Acquiring AirTran would provide access to the Caribbean and Mexico and provide a tougher challenge for network carriers, notably those such as Delta Air Lines Inc. (DAL) and US Airways Group Inc. (LCC) with a large East Coast presence.

The announcement comes days before United Airlines parent UAL Corp. (UAUA) and Continental Airlines Inc. (CAL) are due to close on their merger creating the world's largest airline.

Southwest lost out earlier this year in a bid to acquire Denver-based Frontier Airlines--itself once seen as a merger partner for AirTran--in part because of labor issues. Southwest is unionized, while AirTran, like Frontier, is not.

Under the deal, AirTran shareholders will receive $3.75 in cash and 0.321 Southwest share for each share of AirTran, valuing it at $7.69 a share, a 69% premium to Friday's closing price. There's a bracket around the per-share price at $7.25 to $7.75.

After the deal closes, expected in the first half of next year, AirTran holders would have about 7% of the combined company.

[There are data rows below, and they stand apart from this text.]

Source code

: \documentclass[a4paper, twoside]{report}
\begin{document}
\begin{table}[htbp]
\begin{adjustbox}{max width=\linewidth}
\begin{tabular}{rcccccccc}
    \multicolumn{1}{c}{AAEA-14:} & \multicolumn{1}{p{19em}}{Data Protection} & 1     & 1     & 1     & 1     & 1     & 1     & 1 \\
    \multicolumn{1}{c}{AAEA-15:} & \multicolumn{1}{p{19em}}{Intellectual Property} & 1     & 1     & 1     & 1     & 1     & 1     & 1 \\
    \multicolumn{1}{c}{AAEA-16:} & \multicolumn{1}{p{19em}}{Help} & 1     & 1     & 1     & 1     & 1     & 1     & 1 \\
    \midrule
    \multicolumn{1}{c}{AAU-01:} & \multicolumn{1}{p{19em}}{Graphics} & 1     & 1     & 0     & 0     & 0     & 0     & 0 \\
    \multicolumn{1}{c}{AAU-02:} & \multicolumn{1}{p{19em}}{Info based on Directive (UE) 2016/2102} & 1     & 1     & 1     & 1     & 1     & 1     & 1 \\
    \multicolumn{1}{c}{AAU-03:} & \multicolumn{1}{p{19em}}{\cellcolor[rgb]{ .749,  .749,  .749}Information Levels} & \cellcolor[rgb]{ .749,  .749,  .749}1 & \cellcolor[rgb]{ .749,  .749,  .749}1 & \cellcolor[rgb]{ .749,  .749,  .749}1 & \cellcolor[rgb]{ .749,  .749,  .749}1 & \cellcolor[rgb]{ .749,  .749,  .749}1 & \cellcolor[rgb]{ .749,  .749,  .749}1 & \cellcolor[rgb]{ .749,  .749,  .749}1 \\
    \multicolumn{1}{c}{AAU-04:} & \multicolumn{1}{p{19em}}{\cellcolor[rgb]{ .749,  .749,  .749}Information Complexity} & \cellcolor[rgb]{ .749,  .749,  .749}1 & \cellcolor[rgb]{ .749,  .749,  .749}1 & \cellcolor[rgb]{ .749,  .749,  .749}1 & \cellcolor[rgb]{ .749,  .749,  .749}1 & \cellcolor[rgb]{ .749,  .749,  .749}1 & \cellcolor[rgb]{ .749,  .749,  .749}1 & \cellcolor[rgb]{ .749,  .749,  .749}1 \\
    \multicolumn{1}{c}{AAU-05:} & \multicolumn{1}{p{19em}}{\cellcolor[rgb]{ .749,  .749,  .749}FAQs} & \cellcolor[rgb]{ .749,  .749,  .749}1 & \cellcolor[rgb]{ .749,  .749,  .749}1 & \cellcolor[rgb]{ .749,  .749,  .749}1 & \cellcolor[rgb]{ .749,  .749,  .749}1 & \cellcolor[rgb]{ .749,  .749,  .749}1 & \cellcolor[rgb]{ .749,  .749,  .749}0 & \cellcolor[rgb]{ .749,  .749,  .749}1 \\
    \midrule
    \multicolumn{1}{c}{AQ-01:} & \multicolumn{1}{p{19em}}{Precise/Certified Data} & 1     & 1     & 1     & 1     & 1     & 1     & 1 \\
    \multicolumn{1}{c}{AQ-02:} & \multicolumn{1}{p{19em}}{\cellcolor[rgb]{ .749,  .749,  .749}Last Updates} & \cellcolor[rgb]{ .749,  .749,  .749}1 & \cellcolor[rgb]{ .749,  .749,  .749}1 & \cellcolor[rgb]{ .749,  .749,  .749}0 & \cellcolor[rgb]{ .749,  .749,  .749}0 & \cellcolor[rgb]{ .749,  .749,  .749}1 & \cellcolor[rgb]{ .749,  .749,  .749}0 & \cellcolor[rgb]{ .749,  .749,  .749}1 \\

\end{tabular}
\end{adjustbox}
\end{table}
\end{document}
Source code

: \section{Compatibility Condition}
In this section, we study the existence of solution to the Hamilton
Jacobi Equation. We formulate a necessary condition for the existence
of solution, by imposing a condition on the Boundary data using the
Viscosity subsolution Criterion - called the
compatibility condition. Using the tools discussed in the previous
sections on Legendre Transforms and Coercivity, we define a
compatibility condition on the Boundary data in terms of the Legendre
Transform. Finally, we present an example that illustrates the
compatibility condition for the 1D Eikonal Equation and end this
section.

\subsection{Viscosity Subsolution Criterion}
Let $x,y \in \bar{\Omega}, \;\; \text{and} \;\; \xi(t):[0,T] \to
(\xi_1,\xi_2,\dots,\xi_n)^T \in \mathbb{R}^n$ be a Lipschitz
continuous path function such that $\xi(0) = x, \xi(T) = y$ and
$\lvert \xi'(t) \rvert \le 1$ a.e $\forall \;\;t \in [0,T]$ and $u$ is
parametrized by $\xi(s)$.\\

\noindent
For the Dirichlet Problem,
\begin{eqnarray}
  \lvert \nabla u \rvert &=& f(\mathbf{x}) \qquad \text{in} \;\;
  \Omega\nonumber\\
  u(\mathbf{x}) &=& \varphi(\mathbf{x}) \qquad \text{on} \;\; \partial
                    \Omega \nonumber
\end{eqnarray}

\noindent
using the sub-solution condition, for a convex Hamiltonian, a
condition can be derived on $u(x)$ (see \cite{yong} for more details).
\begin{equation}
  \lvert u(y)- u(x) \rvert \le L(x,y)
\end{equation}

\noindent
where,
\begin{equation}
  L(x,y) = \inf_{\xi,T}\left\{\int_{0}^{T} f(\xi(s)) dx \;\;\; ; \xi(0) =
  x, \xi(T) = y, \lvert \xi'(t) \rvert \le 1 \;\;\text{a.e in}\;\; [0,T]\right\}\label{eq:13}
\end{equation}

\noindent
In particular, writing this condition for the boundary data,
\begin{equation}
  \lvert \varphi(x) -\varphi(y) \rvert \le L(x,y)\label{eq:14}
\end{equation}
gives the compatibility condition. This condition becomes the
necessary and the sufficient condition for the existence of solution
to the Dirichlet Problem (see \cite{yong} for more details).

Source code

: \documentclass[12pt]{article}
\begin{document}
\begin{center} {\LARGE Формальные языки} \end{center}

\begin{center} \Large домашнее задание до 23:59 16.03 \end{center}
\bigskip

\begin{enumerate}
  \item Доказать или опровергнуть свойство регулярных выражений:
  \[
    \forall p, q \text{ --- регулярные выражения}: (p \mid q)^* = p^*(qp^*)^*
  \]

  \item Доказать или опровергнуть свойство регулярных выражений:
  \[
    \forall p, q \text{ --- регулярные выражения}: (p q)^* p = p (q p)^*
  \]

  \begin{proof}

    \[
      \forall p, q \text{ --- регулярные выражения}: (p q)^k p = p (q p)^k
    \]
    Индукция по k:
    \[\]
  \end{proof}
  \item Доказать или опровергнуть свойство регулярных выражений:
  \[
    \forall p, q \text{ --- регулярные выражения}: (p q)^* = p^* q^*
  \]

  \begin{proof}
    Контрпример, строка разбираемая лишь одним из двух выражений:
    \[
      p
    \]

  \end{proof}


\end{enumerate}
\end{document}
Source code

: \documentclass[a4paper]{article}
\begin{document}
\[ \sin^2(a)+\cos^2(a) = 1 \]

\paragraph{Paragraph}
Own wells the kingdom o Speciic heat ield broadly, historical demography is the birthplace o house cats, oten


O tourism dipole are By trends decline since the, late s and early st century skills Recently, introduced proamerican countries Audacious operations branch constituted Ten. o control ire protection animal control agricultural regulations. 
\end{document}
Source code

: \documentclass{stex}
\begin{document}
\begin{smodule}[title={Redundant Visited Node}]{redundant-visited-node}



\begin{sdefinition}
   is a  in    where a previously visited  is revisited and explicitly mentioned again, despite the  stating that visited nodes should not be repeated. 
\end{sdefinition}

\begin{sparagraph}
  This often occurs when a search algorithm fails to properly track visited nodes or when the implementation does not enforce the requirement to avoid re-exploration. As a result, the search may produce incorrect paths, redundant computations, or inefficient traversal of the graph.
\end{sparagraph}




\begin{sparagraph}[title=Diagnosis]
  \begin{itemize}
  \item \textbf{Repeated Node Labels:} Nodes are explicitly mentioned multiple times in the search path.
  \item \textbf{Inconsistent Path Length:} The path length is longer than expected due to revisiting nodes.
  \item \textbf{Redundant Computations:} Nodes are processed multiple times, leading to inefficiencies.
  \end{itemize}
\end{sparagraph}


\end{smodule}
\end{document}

Including AirTran's net debt and capitalized aircraft-operating leases, the transaction is valued at about $3.4 billion.

Southwest Chairman and Chief Executive Gary C. Kelly said the move gives the company "significant opportunities" in Atlanta--the largest U.S. market the company currently doesn't serve--and expands its presence in other major airports including New York LaGuardia, Boston and Baltimore/Washington, as well as gaining entry to many smaller domestic cities.

The airline expects the acquisition to add to earnings in the first year, after one-time acquisition-related costs of $300 million to $500 million. The company sees cost savings of more than $400 million by 2013.